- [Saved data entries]
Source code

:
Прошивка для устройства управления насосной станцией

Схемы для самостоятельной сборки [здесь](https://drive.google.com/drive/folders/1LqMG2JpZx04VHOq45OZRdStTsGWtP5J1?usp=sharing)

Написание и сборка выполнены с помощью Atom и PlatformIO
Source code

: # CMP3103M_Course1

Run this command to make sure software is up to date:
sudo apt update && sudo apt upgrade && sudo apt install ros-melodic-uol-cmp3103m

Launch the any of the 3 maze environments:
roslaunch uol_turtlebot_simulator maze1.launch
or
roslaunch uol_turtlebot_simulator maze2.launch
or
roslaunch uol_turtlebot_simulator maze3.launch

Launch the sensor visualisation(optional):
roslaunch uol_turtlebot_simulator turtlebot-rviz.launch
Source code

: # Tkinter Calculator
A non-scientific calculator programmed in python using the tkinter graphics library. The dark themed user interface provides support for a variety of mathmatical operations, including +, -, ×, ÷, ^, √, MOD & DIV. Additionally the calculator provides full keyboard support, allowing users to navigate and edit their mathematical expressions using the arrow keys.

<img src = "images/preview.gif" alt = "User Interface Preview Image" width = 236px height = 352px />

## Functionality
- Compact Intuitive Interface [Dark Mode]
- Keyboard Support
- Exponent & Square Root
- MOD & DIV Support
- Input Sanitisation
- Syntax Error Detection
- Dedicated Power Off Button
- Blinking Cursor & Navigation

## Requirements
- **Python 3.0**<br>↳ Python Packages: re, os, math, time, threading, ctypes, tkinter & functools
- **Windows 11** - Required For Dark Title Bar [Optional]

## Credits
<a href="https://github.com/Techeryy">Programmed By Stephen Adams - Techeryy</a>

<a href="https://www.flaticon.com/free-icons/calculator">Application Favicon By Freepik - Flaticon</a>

- [Task to complete] With the line containing "Прошивка для устройства" as the first and the final line of the entries above as the last, write out that span exactly and nothing more.

- [Completed exercise]
Прошивка для устройства управления насосной станцией

Схемы для самостоятельной сборки [здесь](https://drive.google.com/drive/folders/1LqMG2JpZx04VHOq45OZRdStTsGWtP5J1?usp=sharing)

Написание и сборка выполнены с помощью Atom и PlatformIO
Source code

: # CMP3103M_Course1

Run this command to make sure software is up to date:
sudo apt update && sudo apt upgrade && sudo apt install ros-melodic-uol-cmp3103m

Launch the any of the 3 maze environments:
roslaunch uol_turtlebot_simulator maze1.launch
or
roslaunch uol_turtlebot_simulator maze2.launch
or
roslaunch uol_turtlebot_simulator maze3.launch

Launch the sensor visualisation(optional):
roslaunch uol_turtlebot_simulator turtlebot-rviz.launch
Source code

: # Tkinter Calculator
A non-scientific calculator programmed in python using the tkinter graphics library. The dark themed user interface provides support for a variety of mathmatical operations, including +, -, ×, ÷, ^, √, MOD & DIV. Additionally the calculator provides full keyboard support, allowing users to navigate and edit their mathematical expressions using the arrow keys.

<img src = "images/preview.gif" alt = "User Interface Preview Image" width = 236px height = 352px />

## Functionality
- Compact Intuitive Interface [Dark Mode]
- Keyboard Support
- Exponent & Square Root
- MOD & DIV Support
- Input Sanitisation
- Syntax Error Detection
- Dedicated Power Off Button
- Blinking Cursor & Navigation

## Requirements
- **Python 3.0**<br>↳ Python Packages: re, os, math, time, threading, ctypes, tkinter & functools
- **Windows 11** - Required For Dark Title Bar [Optional]

## Credits
<a href="https://github.com/Techeryy">Programmed By Stephen Adams - Techeryy</a>

<a href="https://www.flaticon.com/free-icons/calculator">Application Favicon By Freepik - Flaticon</a>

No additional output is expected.